Task statement:
Extract every entry word for word. Skip the pictures.

--- START ---

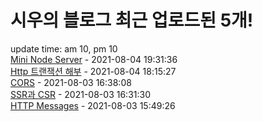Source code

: # 시우의 블로그 최근 업로드된 5개!<br>

update time: am 10, pm 10<br>[Mini Node Server](https://velog.io/@dev_shu/Mini-Node-Server) - 2021-08-04 19:31:36<br>
[Http 트랜잭션 해부](https://velog.io/@dev_shu/Http-%ED%8A%B8%EB%9E%9C%EC%9E%AD%EC%85%98-%ED%95%B4%EB%B6%80) - 2021-08-04 18:15:27<br>
[CORS](https://velog.io/@dev_shu/CORS) - 2021-08-03 16:38:08<br>
[SSR과 CSR](https://velog.io/@dev_shu/SSR%EA%B3%BC-CSR) - 2021-08-03 16:31:30<br>
[HTTP Messages](https://velog.io/@dev_shu/HTTP-MESSAGES) - 2021-08-03 15:49:26<br>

--- END ---

Reply:
Source code

: # 시우의 블로그 최근 업로드된 5개!<br>

update time: am 10, pm 10<br>[Mini Node Server](https://velog.io/@dev_shu/Mini-Node-Server) - 2021-08-04 19:31:36<br>
[Http 트랜잭션 해부](https://velog.io/@dev_shu/Http-%ED%8A%B8%EB%9E%9C%EC%9E%AD%EC%85%98-%ED%95%B4%EB%B6%80) - 2021-08-04 18:15:27<br>
[CORS](https://velog.io/@dev_shu/CORS) - 2021-08-03 16:38:08<br>
[SSR과 CSR](https://velog.io/@dev_shu/SSR%EA%B3%BC-CSR) - 2021-08-03 16:31:30<br>
[HTTP Messages](https://velog.io/@dev_shu/HTTP-MESSAGES) - 2021-08-03 15:49:26<br>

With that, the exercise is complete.